Director: Taylor Hackford

Starring: Keanu Reeves, Al Pacino, Charlize Theron

A young lawyer sells his soul to work in a powerful New York law firm.

Kevin Lomax (Reeves) is a ruthlessly ambitious young prosecutor who is lured from Hicksville to a big New York law firm by it’s mysterious senior partner, John Milton (Pacino). At first all is well, but before long Lomax’s new job and new-found wealth causes a rift with his wife (Theron), who suspects that he is being groomed for something altogether more sinister and dangerous.

Taylor Hackford’s film is an all too rare example of a thoughtful modern horror film. Although slickly executed, it’s still not as subtle as one might hope, and there are several fundamental flaws that prove impossible to reconcile. For example, the film starkly contrasts one of the cinema’s most charismatic actors with one who’d not cause ripples if you threw him in Lake Michigan (and yet, he's the one you're supposed to identify with). The script is wordy and eloquent, yet the characters are shallow and the story is threadbare.

There are two  quite different versions of the film available on disc. A lawsuit meant that Warner was forced to modify certain shots to disguise a large sculpture that adorns the wall of Milton’s apartment (the lawsuit was brought by the artist Frederick Hart, whose work 'Ex Nihilo' inspired the mural).

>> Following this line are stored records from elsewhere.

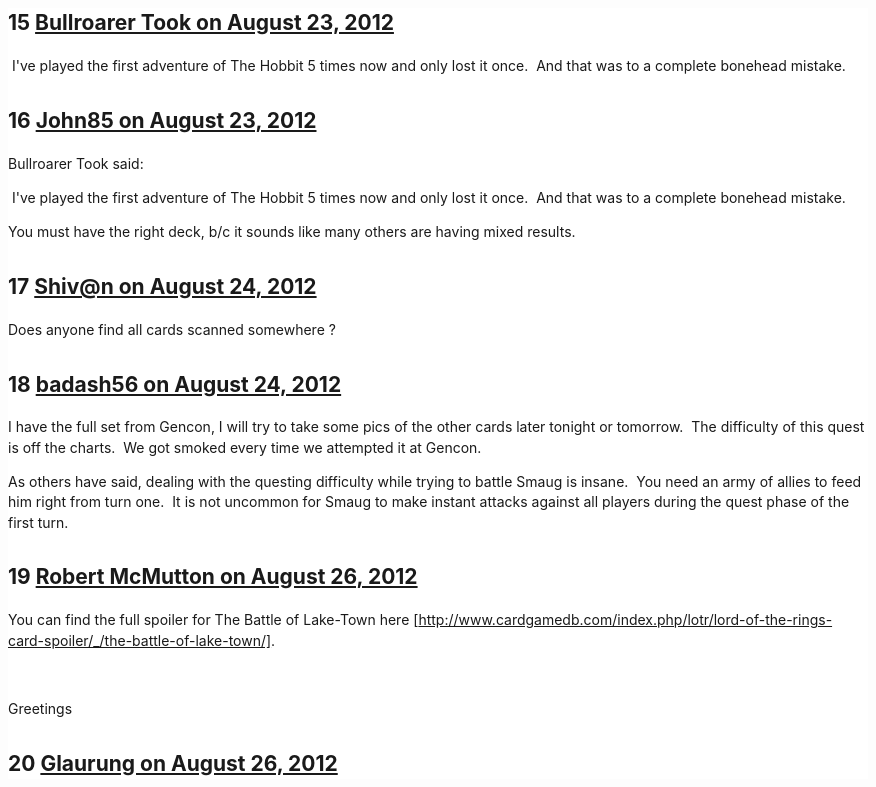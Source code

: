 ## 15 [Bullroarer Took on August 23, 2012](https://community.fantasyflightgames.com/topic/69763-smaug-location-piccys-beautiful/?do=findComment&comment=680824)

 I've played the first adventure of The Hobbit 5 times now and only lost it once.  And that was to a complete bonehead mistake.

## 16 [John85 on August 23, 2012](https://community.fantasyflightgames.com/topic/69763-smaug-location-piccys-beautiful/?do=findComment&comment=680843)

Bullroarer Took said:

 I've played the first adventure of The Hobbit 5 times now and only lost it once.  And that was to a complete bonehead mistake.



You must have the right deck, b/c it sounds like many others are having mixed results.

## 17 [Shiv@n on August 24, 2012](https://community.fantasyflightgames.com/topic/69763-smaug-location-piccys-beautiful/?do=findComment&comment=681014)

Does anyone find all cards scanned somewhere ?

## 18 [badash56 on August 24, 2012](https://community.fantasyflightgames.com/topic/69763-smaug-location-piccys-beautiful/?do=findComment&comment=681149)

I have the full set from Gencon, I will try to take some pics of the other cards later tonight or tomorrow.  The difficulty of this quest is off the charts.  We got smoked every time we attempted it at Gencon.  

As others have said, dealing with the questing difficulty while trying to battle Smaug is insane.  You need an army of allies to feed him right from turn one.  It is not uncommon for Smaug to make instant attacks against all players during the quest phase of the first turn.

## 19 [Robert McMutton on August 26, 2012](https://community.fantasyflightgames.com/topic/69763-smaug-location-piccys-beautiful/?do=findComment&comment=682188)

You can find the full spoiler for The Battle of Lake-Town here [http://www.cardgamedb.com/index.php/lotr/lord-of-the-rings-card-spoiler/_/the-battle-of-lake-town/].

 

Greetings

## 20 [Glaurung on August 26, 2012](https://community.fantasyflightgames.com/topic/69763-smaug-location-piccys-beautiful/?do=findComment&comment=682210)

The original theatrical version of the film was briefly available on VHS, laserdisc and DVD in the US, but was quickly replaced with the modified version for all subsequent releases, including the British rental, retail and DVD copies.

The film was shot by Andrzej Bartikowiak in Panavision (2.35:1) ratio, but only the DVD versions preserve the original compositions (enhanced for 16:9 TVs). Incidentally, the UK’s “widescreen” VHS tape is a worthless 1.78:1 compromise. The Region 1 version is preferable, since about half an hour of deleted scenes have been dropped from the UK disc, (although it does still feature Hackford’s informative commentary track, as well as the usual inconsequential production notes, English and foreign subtitles, etc). Both versions are dual-layered discs with excellent picture quality. The colours are a little paler on the Region 2 disc, but seem to be more natural and altogether better balanced. The film’s Dolby 5.1 sound mix is rarely flashy, but is generally involving.